YOUR ASSIGNMENT
Output each entry verbatim. Leave the images out.

RECORDED DATA
== == ==

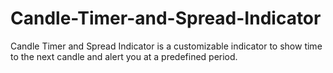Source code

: # Candle-Timer-and-Spread-Indicator
Candle Timer and Spread Indicator is a customizable indicator to show time to the next candle and alert you at a predefined period.
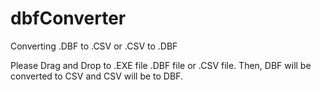 # dbfConverter
Converting .DBF to .CSV or .CSV to .DBF

Please Drag and Drop to .EXE file .DBF file or .CSV file.
Then, DBF will be converted to CSV and CSV will be to DBF.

== == ==

OUTPUT FOR THIS EXERCISE
Source code

: # Candle-Timer-and-Spread-Indicator
Candle Timer and Spread Indicator is a customizable indicator to show time to the next candle and alert you at a predefined period.
 # dbfConverter
Converting .DBF to .CSV or .CSV to .DBF

Please Drag and Drop to .EXE file .DBF file or .CSV file.
Then, DBF will be converted to CSV and CSV will be to DBF.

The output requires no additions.